15. Mecnun?

742 56 28
                                    

Arayı çok açmadan gelen yeni bölüm için beni tebrik ediyoruz😁

"Hifa?"

"Efendim Talha?"


"Ben ne zaman bunlardan alacağım?"


Bebek bezi reyonunun önünde durmuş bakıyordu.

"Ne?" önce gözlerimi kocaman açmış ardından da kıkırdamıştım onun yanına doğru giderken.

"Nasip" dedim usulca koluna bir koala gibi girerken.

"Tabi nasip" dedi imalı bakışlarıyla.

O çok güzel bir baba olurdu da..
Ben de annem gibi bir anne olabilir miydim acaba? Sabırlı, sevgili ve anlayışlı büyütebilir miydim?
Aslında bunlar sürekli kovmaya çalıştığım düşüncelerdi çünkü endişeler vesveselere dönüşüyordu nihayetinde Allah nasip edecekse bir evlat o en başta bir kuldu ve Yaratan onu büyütecekti. Rabbim büyütsün onu korusundu. Evet zaman zor bir zaman, bizim imtihanımız, bizim farkımız da bu zor zamanda Hanne olmak, Meryem olmak, meryemler yetiştirmek.
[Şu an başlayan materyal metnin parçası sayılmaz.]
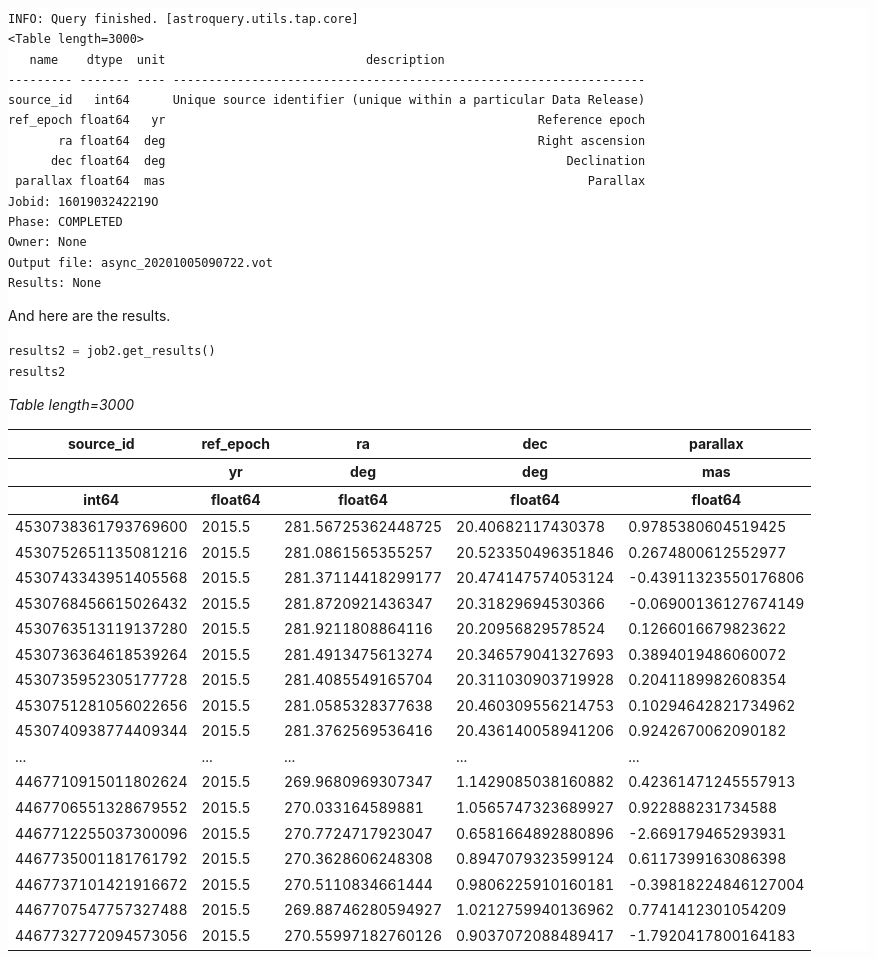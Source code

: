     INFO: Query finished. [astroquery.utils.tap.core]
    <Table length=3000>
       name    dtype  unit                            description                            
    --------- ------- ---- ------------------------------------------------------------------
    source_id   int64      Unique source identifier (unique within a particular Data Release)
    ref_epoch float64   yr                                                    Reference epoch
           ra float64  deg                                                    Right ascension
          dec float64  deg                                                        Declination
     parallax float64  mas                                                           Parallax
    Jobid: 1601903242219O
    Phase: COMPLETED
    Owner: None
    Output file: async_20201005090722.vot
    Results: None


And here are the results.


```python
results2 = job2.get_results()
results2
```




<i>Table length=3000</i>
<table id="table140265625141056" class="table-striped table-bordered table-condensed">
<thead><tr><th>source_id</th><th>ref_epoch</th><th>ra</th><th>dec</th><th>parallax</th></tr></thead>
<thead><tr><th></th><th>yr</th><th>deg</th><th>deg</th><th>mas</th></tr></thead>
<thead><tr><th>int64</th><th>float64</th><th>float64</th><th>float64</th><th>float64</th></tr></thead>
<tr><td>4530738361793769600</td><td>2015.5</td><td>281.56725362448725</td><td>20.40682117430378</td><td>0.9785380604519425</td></tr>
<tr><td>4530752651135081216</td><td>2015.5</td><td>281.0861565355257</td><td>20.523350496351846</td><td>0.2674800612552977</td></tr>
<tr><td>4530743343951405568</td><td>2015.5</td><td>281.37114418299177</td><td>20.474147574053124</td><td>-0.43911323550176806</td></tr>
<tr><td>4530768456615026432</td><td>2015.5</td><td>281.8720921436347</td><td>20.31829694530366</td><td>-0.06900136127674149</td></tr>
<tr><td>4530763513119137280</td><td>2015.5</td><td>281.9211808864116</td><td>20.20956829578524</td><td>0.1266016679823622</td></tr>
<tr><td>4530736364618539264</td><td>2015.5</td><td>281.4913475613274</td><td>20.346579041327693</td><td>0.3894019486060072</td></tr>
<tr><td>4530735952305177728</td><td>2015.5</td><td>281.4085549165704</td><td>20.311030903719928</td><td>0.2041189982608354</td></tr>
<tr><td>4530751281056022656</td><td>2015.5</td><td>281.0585328377638</td><td>20.460309556214753</td><td>0.10294642821734962</td></tr>
<tr><td>4530740938774409344</td><td>2015.5</td><td>281.3762569536416</td><td>20.436140058941206</td><td>0.9242670062090182</td></tr>
<tr><td>...</td><td>...</td><td>...</td><td>...</td><td>...</td></tr>
<tr><td>4467710915011802624</td><td>2015.5</td><td>269.9680969307347</td><td>1.1429085038160882</td><td>0.42361471245557913</td></tr>
<tr><td>4467706551328679552</td><td>2015.5</td><td>270.033164589881</td><td>1.0565747323689927</td><td>0.922888231734588</td></tr>
<tr><td>4467712255037300096</td><td>2015.5</td><td>270.7724717923047</td><td>0.6581664892880896</td><td>-2.669179465293931</td></tr>
<tr><td>4467735001181761792</td><td>2015.5</td><td>270.3628606248308</td><td>0.8947079323599124</td><td>0.6117399163086398</td></tr>
<tr><td>4467737101421916672</td><td>2015.5</td><td>270.5110834661444</td><td>0.9806225910160181</td><td>-0.39818224846127004</td></tr>
<tr><td>4467707547757327488</td><td>2015.5</td><td>269.88746280594927</td><td>1.0212759940136962</td><td>0.7741412301054209</td></tr>
<tr><td>4467732772094573056</td><td>2015.5</td><td>270.55997182760126</td><td>0.9037072088489417</td><td>-1.7920417800164183</td></tr>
Sahabe ruhlu çocuklar yetiştirmek, Selahaddine hasretiz de neden selahattin olmuyoruz? Neden Selahattin yetiştirmiyoruz? Herkesin kendi yapısına mizacına uygun yapabileceği vazifeleri vardır. Bir yerde birileri bizi bekliyor. Allah için ihlasla çabalamalıyız ya! bu en mühimi. Bazen ne kadar uğraşsan da olmaz zira Nuh(a.s) ın da Kenan'ı vardı. Hz. İbrahim'in babası da inkarcıydı. Yani alimden zalim, zalimden alim olabiliyordu bu da bir çeşit imtihan.
Fakat imtihan ihtimallerini düşünüp gelecek endişesi duymak değil mesele. Mesele anı yaşayabilmek. ANI DOĞRU YAŞAMAK!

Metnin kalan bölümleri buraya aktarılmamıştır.